According to the 5/25 rule, the ratio of New York City jobs in the securities industry and the income they account for is 5 to 25: approximately 5 percent of NYC jobs come from the securities industry and they account for about 1/4 of personal income. With such a large, and disproportionate market share of NYC income, Wall Street has long been considered a lynchpin of the NYC real estate economy and perhaps most strongly aligned with Manhattan.
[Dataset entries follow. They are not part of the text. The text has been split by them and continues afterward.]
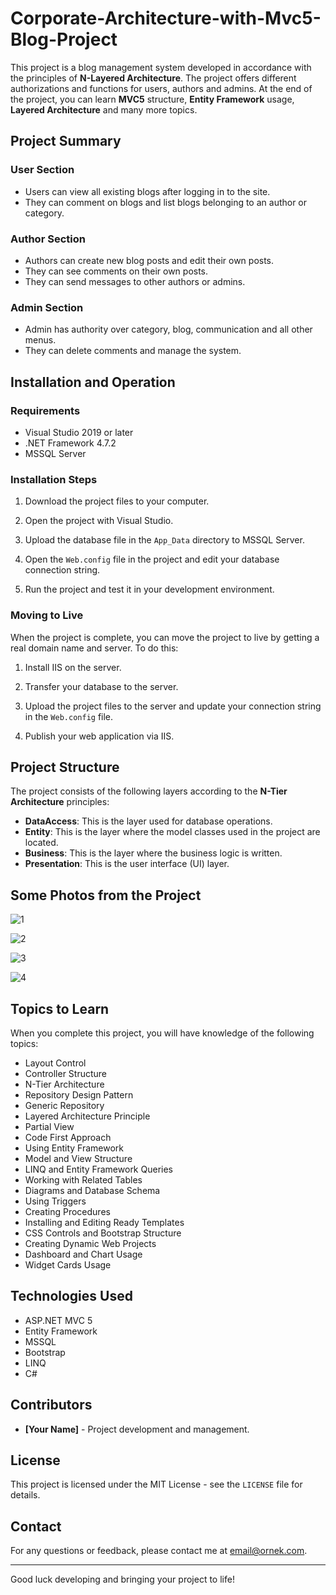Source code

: # Corporate-Architecture-with-Mvc5-Blog-Project

This project is a blog management system developed in accordance with the principles of **N-Layered Architecture**. The project offers different authorizations and functions for users, authors and admins. At the end of the project, you can learn **MVC5** structure, **Entity Framework** usage, **Layered Architecture** and many more topics.

## Project Summary

### User Section
- Users can view all existing blogs after logging in to the site.
- They can comment on blogs and list blogs belonging to an author or category.

### Author Section
- Authors can create new blog posts and edit their own posts.
- They can see comments on their own posts.
- They can send messages to other authors or admins.

### Admin Section
- Admin has authority over category, blog, communication and all other menus.
- They can delete comments and manage the system.

## Installation and Operation

### Requirements
- Visual Studio 2019 or later
- .NET Framework 4.7.2
- MSSQL Server

### Installation Steps
1. Download the project files to your computer.

2. Open the project with Visual Studio.

3. Upload the database file in the `App_Data` directory to MSSQL Server.

4. Open the `Web.config` file in the project and edit your database connection string.

5. Run the project and test it in your development environment.

### Moving to Live
When the project is complete, you can move the project to live by getting a real domain name and server. To do this:
1. Install IIS on the server.

2. Transfer your database to the server.

3. Upload the project files to the server and update your connection string in the `Web.config` file.

4. Publish your web application via IIS.

## Project Structure

The project consists of the following layers according to the **N-Tier Architecture** principles:
- **DataAccess**: This is the layer used for database operations.
- **Entity**: This is the layer where the model classes used in the project are located.
- **Business**: This is the layer where the business logic is written.
- **Presentation**: This is the user interface (UI) layer.

## Some Photos from the Project

![1](https://github.com/user-attachments/assets/93a00bdc-88ff-434d-b862-d2820b8618eb)

![2](https://github.com/user-attachments/assets/f284f819-0cde-4e21-adbf-86eebbe12510)

![3](https://github.com/user-attachments/assets/5b361ca6-b9db-4be2-a27f-8d9a9bd14a9c)

![4](https://github.com/user-attachments/assets/bcb3e29c-a17a-4268-a012-2dec7d011fcb)

## Topics to Learn

When you complete this project, you will have knowledge of the following topics:
- Layout Control
- Controller Structure
- N-Tier Architecture
- Repository Design Pattern
- Generic Repository
- Layered Architecture Principle
- Partial View
- Code First Approach
- Using Entity Framework
- Model and View Structure
- LINQ and Entity Framework Queries
- Working with Related Tables
- Diagrams and Database Schema
- Using Triggers
- Creating Procedures
- Installing and Editing Ready Templates
- CSS Controls and Bootstrap Structure
- Creating Dynamic Web Projects
- Dashboard and Chart Usage
- Widget Cards Usage

## Technologies Used
- ASP.NET MVC 5
- Entity Framework
- MSSQL
- Bootstrap
- LINQ
- C#

## Contributors
- **[Your Name]** - Project development and management.

## License
This project is licensed under the MIT License - see the `LICENSE` file for details.

## Contact
For any questions or feedback, please contact me at [email@ornek.com](mailto:email@ornek.com).

---

Good luck developing and bringing your project to life!


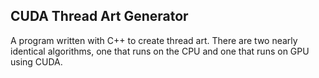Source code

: ## CUDA Thread Art Generator
A program written with C++ to create thread art. There are two nearly identical algorithms, one that runs on the CPU and one that runs on GPU using CUDA.

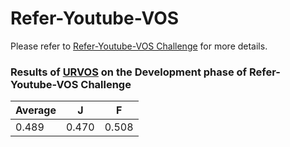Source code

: # Refer-Youtube-VOS

Please refer to [Refer-Youtube-VOS Challenge](https://competitions.codalab.org/competitions/29139) for more details.

### Results of [URVOS](http://www.ecva.net/papers/eccv_2020/papers_ECCV/papers/123600205.pdf) on the Development phase of Refer-Youtube-VOS Challenge

|Average|J|F|
|------|---|---|
|0.489|0.470|0.508|

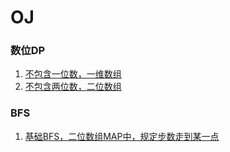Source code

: # OJ

### 数位DP
1. [不包含一位数，一维数组](src/DigitDp/simple1D.c)
2. [不包含两位数，二位数组](src/DigitDp/continuousNum2D.cpp)

### BFS
1. [基础BFS，二位数组MAP中，规定步数走到某一点](src/BFS/simpleBFS.cpp)
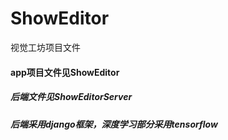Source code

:# ShowEditor
视觉工坊项目文件
#### app项目文件见ShowEditor
##### 后端文件见ShowEditorServer
##### 后端采用django框架，深度学习部分采用tensorflow
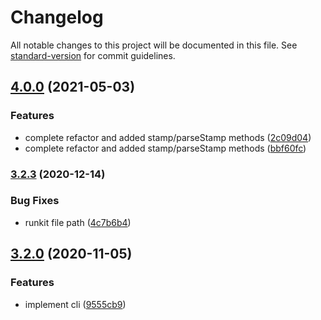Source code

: # Changelog

All notable changes to this project will be documented in this file. See [standard-version](https://github.com/conventional-changelog/standard-version) for commit guidelines.

## [4.0.0](https://github.com/jeanlescure/short-unique-id/compare/v3.0.0-rc1...v4.0.0) (2021-05-03)


### Features

* complete refactor and added stamp/parseStamp methods ([2c09d04](https://github.com/jeanlescure/short-unique-id/commit/2c09d04fb7fc616e016b371e4265cf4e46d48416))
* complete refactor and added stamp/parseStamp methods ([bbf60fc](https://github.com/jeanlescure/short-unique-id/commit/bbf60fc309a3c80a3b869656a7c754752939f2bc))

### [3.2.3](https://github.com/jeanlescure/short-unique-id/compare/v3.2.0...v3.2.3) (2020-12-14)


### Bug Fixes

* runkit file path ([4c7b6b4](https://github.com/jeanlescure/short-unique-id/commit/4c7b6b43809d8e504d2d340f49611d64ea21ef1c))

## [3.2.0](https://github.com/jeanlescure/short-unique-id/compare/v3.0.5...v3.2.0) (2020-11-05)


### Features

* implement cli ([9555cb9](https://github.com/jeanlescure/short-unique-id/commit/9555cb9b1de9d521ad2a7760be963fc178b62d63))
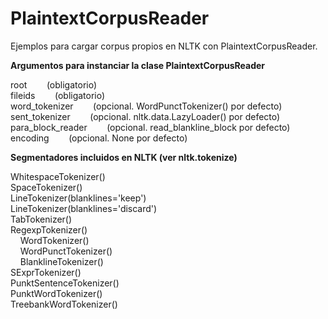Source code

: PlaintextCorpusReader
=====================

Ejemplos para cargar corpus propios en NLTK con PlaintextCorpusReader.


<strong>Argumentos para instanciar la clase PlaintextCorpusReader</strong>

root&nbsp;&nbsp;&nbsp;&nbsp;&nbsp;&nbsp;&nbsp;&nbsp;(obligatorio)<br />
fileids&nbsp;&nbsp;&nbsp;&nbsp;&nbsp;&nbsp;&nbsp;&nbsp;(obligatorio)<br />
word_tokenizer&nbsp;&nbsp;&nbsp;&nbsp;&nbsp;&nbsp;&nbsp;&nbsp;(opcional. WordPunctTokenizer() por defecto)<br />
sent_tokenizer&nbsp;&nbsp;&nbsp;&nbsp;&nbsp;&nbsp;&nbsp;&nbsp;(opcional. nltk.data.LazyLoader() por defecto)<br />
para_block_reader&nbsp;&nbsp;&nbsp;&nbsp;&nbsp;&nbsp;&nbsp;&nbsp;(opcional. read_blankline_block por defecto)<br />
encoding&nbsp;&nbsp;&nbsp;&nbsp;&nbsp;&nbsp;&nbsp;&nbsp;(opcional. None por defecto)<br />


<strong>Segmentadores incluidos en NLTK (ver nltk.tokenize)</strong>

WhitespaceTokenizer()<br />
SpaceTokenizer()<br />
LineTokenizer(blanklines='keep')<br />
LineTokenizer(blanklines='discard')<br />
TabTokenizer()<br />
RegexpTokenizer()<br />
&nbsp;&nbsp;&nbsp;&nbsp;WordTokenizer()<br />
&nbsp;&nbsp;&nbsp;&nbsp;WordPunctTokenizer()<br />
&nbsp;&nbsp;&nbsp;&nbsp;BlanklineTokenizer()<br />
SExprTokenizer()<br />
PunktSentenceTokenizer()<br />
PunktWordTokenizer()<br />
TreebankWordTokenizer()<br />
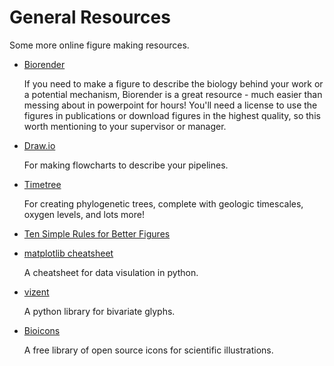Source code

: # General Resources

Some more online figure making resources.

* [Biorender](https://biorender.com/)

    If you need to make a figure to describe the biology behind your work or a potential mechanism, Biorender is a great resource - much easier than messing about in powerpoint for hours!
    You'll need a license to use the figures in publications or download figures in the highest quality, so this worth mentioning to your supervisor or manager.

* [Draw.io](https://www.draw.io/index.html)

    For making flowcharts to describe your pipelines.

* [Timetree](http://timetree.org/)

    For creating phylogenetic trees, complete with geologic timescales, oxygen levels, and lots more!

* [Ten Simple Rules for Better Figures](https://journals.plos.org/ploscompbiol/article?id=10.1371/journal.pcbi.1003833)

* [matplotlib cheatsheet](https://github.com/matplotlib/cheatsheets/blob/master/cheatsheets.pdf)

    A cheatsheet for data visulation in python.

* [vizent](https://github.com/luyc12/vizent)

    A python library for bivariate glyphs.

* [Bioicons](https://bioicons.com/)

    A free library of open source icons for scientific illustrations.
    
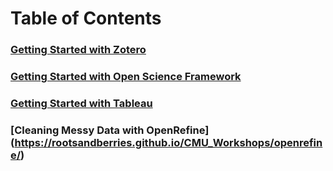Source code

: # Table of Contents

### [Getting Started with Zotero](https://rootsandberries.github.io/CMU_Workshops/zotero/)
### [Getting Started with Open Science Framework](https://rootsandberries.github.io/CMU_Workshops/osf/)
### [Getting Started with Tableau](https://rootsandberries.github.io/CMU_Workshops/osf/)
### [Cleaning Messy Data with OpenRefine] (https://rootsandberries.github.io/CMU_Workshops/openrefine/)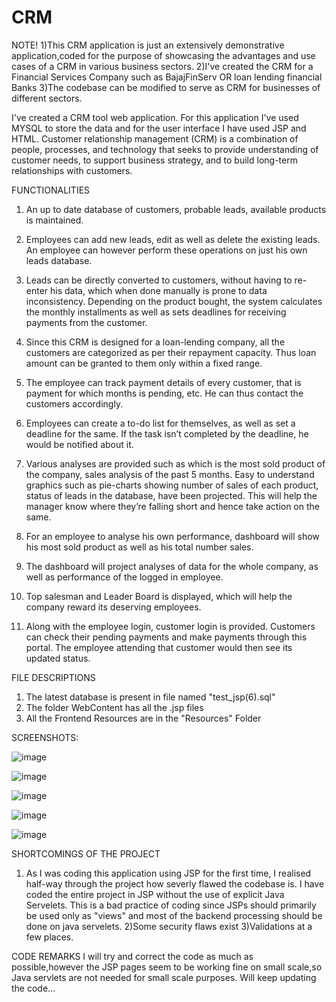 # CRM 
NOTE!
1)This CRM application is just an extensively demonstrative application,coded for the purpose of showcasing the advantages and use cases of a CRM in various business sectors.
2)I've created the CRM for a Financial Services Company such as BajajFinServ OR loan lending financial Banks
3)The codebase can be modified to serve as CRM for businesses of different sectors.

I've created a CRM tool web application. For this application I've used MYSQL to store the data and for the user interface I have used JSP and HTML. 
Customer relationship management (CRM) is a combination of people, processes, and technology that seeks to provide understanding of customer needs, to support business strategy, and to build long-term relationships with customers. 

FUNCTIONALITIES 
1.	An up to date database of customers, probable leads, available products is maintained.

2.	Employees can add new leads, edit as well as delete the existing leads. An employee can however perform these operations on just his own leads database.

3.	Leads can be directly converted to customers, without having to re-enter his data, which when done manually is prone to data inconsistency. Depending on the product bought, the system calculates the monthly installments as well as sets deadlines for receiving payments from the customer.

4.	Since this CRM is designed for a loan-lending company, all the customers are categorized as per their repayment capacity. Thus loan amount can be granted to them only within a fixed range. 
5.	The employee can track payment details of every customer, that is payment for which months is pending, etc. He can thus contact the customers accordingly.

6.	Employees can create a to-do list for themselves, as well as set a deadline for the same. If the task isn’t completed by the deadline, he would be notified about it.

7.	Various analyses are provided such as which is the most sold product of the company, sales analysis of the past 5 months. Easy to understand graphics such as pie-charts showing number of sales of each product, status of leads in the database, have been projected. This will help the manager know where they’re falling short and hence take action on the same.

8.	For an employee to analyse his own performance, dashboard will show his most sold product as well as his total number sales. 

9.	The dashboard will project analyses of data for the whole company, as well as performance of the logged in employee. 

10.	Top salesman and Leader Board is displayed, which will help the company reward its deserving employees.

11.	 Along with the employee login, customer login is provided. Customers can check their pending payments and make payments through this portal. The employee attending that customer would then see its updated status.

FILE DESCRIPTIONS

1) The latest database is present in file named "test_jsp(6).sql"
2) The folder WebContent has all the .jsp files
3) All the Frontend Resources are in the "Resources" Folder

SCREENSHOTS:

![image](https://user-images.githubusercontent.com/46530662/68836190-ca50fb80-06df-11ea-9dee-b233e4126cc6.png)

![image](https://user-images.githubusercontent.com/46530662/68836317-10a65a80-06e0-11ea-9227-b13266f5b228.png)

![image](https://user-images.githubusercontent.com/46530662/68836344-24ea5780-06e0-11ea-8a80-78f851e14b0b.png)

![image](https://user-images.githubusercontent.com/46530662/68836386-3df30880-06e0-11ea-9e59-374c99877205.png)

![image](https://user-images.githubusercontent.com/46530662/68836364-33387380-06e0-11ea-80c3-3e737c74572e.png)


SHORTCOMINGS OF THE PROJECT
1) As I was coding this application using JSP for the first time, I realised half-way through the project how severly flawed the codebase is. I have coded the entire project in JSP without the use of explicit Java Servelets. This is a bad practice of coding since
JSPs should primarily be used only as "views" and most of the backend processing should be done on java servelets.
2)Some security flaws exist
3)Validations at a few places.

CODE REMARKS
I will try and correct the code as much as possible,however the JSP pages seem to be working fine on small scale,so Java servlets are not needed for small scale purposes.
Will keep updating the code...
Still, it is a stretch to associate the ebb and flow as a predictor of future gains and losses in Manhattan housing prices, especially when considering deferred compensation. (Also, many Wall Streeters are getting paid from income deferred from a few years ago when times weren't as good.) But it's fun to chart. Especially after last week's announcement by the State Comptroller of a 15.1 percent increase in both the Wall Street bonus pool and on a per person basis.
By my calculations, Wall Street compensation (adding average salaries to bonuses) is 5.2 times higher than average compensation of the remainder of the NYC private sector ($361 vs. $69k). For more on that, here are some other Wall Street charts I whipped up.
This week I compared 25 years of the Manhattan average sales price to the average Wall Street bonuses (excluded salary because 2013 not yet available) per person over the same period. The pattern of compensation is very similar to price trends and in fact seems to, kind of, sort of, lead apartment prices by about a year.
I don't really place much stock (sorry) in cause and effect for this situation, but I do think basic economic common sense is applicable: when Wall Street compensation is higher, the Manhattan housing market benefits.